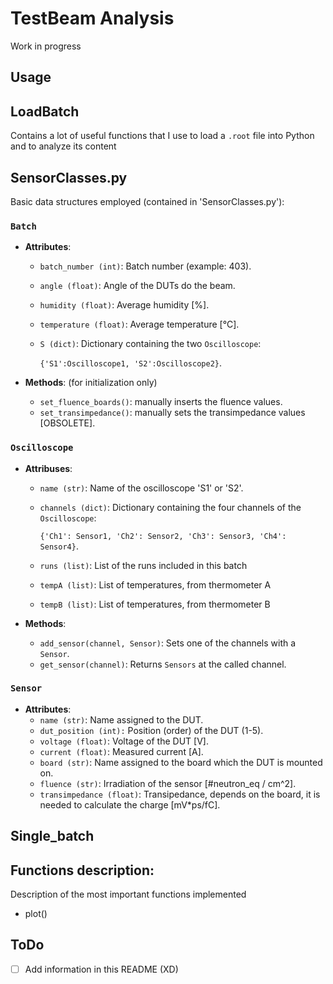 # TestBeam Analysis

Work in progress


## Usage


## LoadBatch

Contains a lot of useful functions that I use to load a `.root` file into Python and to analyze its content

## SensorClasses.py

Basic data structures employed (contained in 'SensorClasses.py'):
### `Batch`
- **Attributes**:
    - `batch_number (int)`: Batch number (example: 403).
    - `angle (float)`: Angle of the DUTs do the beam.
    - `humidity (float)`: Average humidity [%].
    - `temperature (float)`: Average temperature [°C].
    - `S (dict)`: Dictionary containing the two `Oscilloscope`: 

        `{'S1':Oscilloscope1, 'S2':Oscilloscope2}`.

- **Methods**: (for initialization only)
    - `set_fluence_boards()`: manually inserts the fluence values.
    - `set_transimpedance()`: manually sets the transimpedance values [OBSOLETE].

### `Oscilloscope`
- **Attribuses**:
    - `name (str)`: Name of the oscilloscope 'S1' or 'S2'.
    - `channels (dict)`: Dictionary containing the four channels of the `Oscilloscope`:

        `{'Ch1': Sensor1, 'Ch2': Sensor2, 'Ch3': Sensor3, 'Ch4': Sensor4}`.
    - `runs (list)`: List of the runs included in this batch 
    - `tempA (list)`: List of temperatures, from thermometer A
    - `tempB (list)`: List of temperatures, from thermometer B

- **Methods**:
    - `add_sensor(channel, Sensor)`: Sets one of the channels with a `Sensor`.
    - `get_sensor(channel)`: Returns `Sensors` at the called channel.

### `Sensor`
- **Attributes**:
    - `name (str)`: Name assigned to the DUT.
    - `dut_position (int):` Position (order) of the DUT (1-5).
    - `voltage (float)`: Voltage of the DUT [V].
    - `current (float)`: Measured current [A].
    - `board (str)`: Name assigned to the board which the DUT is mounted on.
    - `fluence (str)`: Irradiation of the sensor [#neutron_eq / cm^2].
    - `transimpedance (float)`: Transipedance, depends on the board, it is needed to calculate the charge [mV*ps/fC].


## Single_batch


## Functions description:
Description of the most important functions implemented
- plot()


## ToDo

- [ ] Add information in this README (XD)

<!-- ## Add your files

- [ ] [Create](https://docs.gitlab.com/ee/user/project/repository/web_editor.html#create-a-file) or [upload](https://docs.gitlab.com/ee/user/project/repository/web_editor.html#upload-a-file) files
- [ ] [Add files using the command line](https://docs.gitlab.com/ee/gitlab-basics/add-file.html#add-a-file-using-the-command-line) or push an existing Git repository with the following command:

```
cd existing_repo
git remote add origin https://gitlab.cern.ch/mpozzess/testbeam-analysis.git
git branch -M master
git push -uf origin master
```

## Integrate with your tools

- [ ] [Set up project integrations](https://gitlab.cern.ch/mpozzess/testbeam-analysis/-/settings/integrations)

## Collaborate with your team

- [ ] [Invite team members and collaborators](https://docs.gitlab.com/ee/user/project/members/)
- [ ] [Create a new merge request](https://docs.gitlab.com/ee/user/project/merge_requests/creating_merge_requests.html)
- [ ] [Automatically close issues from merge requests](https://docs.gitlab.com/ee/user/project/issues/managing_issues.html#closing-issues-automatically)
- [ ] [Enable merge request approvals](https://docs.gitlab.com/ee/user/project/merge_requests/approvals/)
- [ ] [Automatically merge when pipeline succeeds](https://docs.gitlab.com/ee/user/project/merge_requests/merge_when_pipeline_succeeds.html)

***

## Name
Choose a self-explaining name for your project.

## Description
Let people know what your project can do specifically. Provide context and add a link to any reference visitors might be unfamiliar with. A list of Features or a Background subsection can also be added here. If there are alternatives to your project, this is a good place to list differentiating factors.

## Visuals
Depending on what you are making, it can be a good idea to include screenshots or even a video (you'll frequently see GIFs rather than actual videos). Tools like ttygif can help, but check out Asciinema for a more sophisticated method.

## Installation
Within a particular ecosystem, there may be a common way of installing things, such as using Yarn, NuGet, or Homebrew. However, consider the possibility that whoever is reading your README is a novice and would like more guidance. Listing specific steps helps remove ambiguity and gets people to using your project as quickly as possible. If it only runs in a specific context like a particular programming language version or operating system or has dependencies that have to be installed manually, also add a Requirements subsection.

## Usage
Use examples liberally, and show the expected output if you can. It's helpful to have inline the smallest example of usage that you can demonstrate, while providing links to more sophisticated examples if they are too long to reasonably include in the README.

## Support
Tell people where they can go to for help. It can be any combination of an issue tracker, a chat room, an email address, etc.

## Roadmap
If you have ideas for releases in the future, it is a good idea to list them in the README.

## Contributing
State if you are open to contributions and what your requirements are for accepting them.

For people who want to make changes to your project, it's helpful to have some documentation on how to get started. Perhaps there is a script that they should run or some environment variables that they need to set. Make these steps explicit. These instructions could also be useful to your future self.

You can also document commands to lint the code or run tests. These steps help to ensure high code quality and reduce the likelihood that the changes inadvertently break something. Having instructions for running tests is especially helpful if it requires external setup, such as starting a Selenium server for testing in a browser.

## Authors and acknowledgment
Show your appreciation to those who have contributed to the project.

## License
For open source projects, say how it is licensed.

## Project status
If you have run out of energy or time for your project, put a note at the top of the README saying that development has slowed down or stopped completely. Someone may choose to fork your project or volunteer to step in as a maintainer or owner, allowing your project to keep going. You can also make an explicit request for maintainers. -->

- What to produce: What you return should be exactly the lines above, starting at the one with "Average temperature [°C]." and ending at the one with "Sets one of", and nothing else.

- Output of the exercise:
    - `temperature (float)`: Average temperature [°C].
    - `S (dict)`: Dictionary containing the two `Oscilloscope`: 

        `{'S1':Oscilloscope1, 'S2':Oscilloscope2}`.

- **Methods**: (for initialization only)
    - `set_fluence_boards()`: manually inserts the fluence values.
    - `set_transimpedance()`: manually sets the transimpedance values [OBSOLETE].

### `Oscilloscope`
- **Attribuses**:
    - `name (str)`: Name of the oscilloscope 'S1' or 'S2'.
    - `channels (dict)`: Dictionary containing the four channels of the `Oscilloscope`:

        `{'Ch1': Sensor1, 'Ch2': Sensor2, 'Ch3': Sensor3, 'Ch4': Sensor4}`.
    - `runs (list)`: List of the runs included in this batch 
    - `tempA (list)`: List of temperatures, from thermometer A
    - `tempB (list)`: List of temperatures, from thermometer B

- **Methods**:
    - `add_sensor(channel, Sensor)`: Sets one of the channels with a `Sensor`.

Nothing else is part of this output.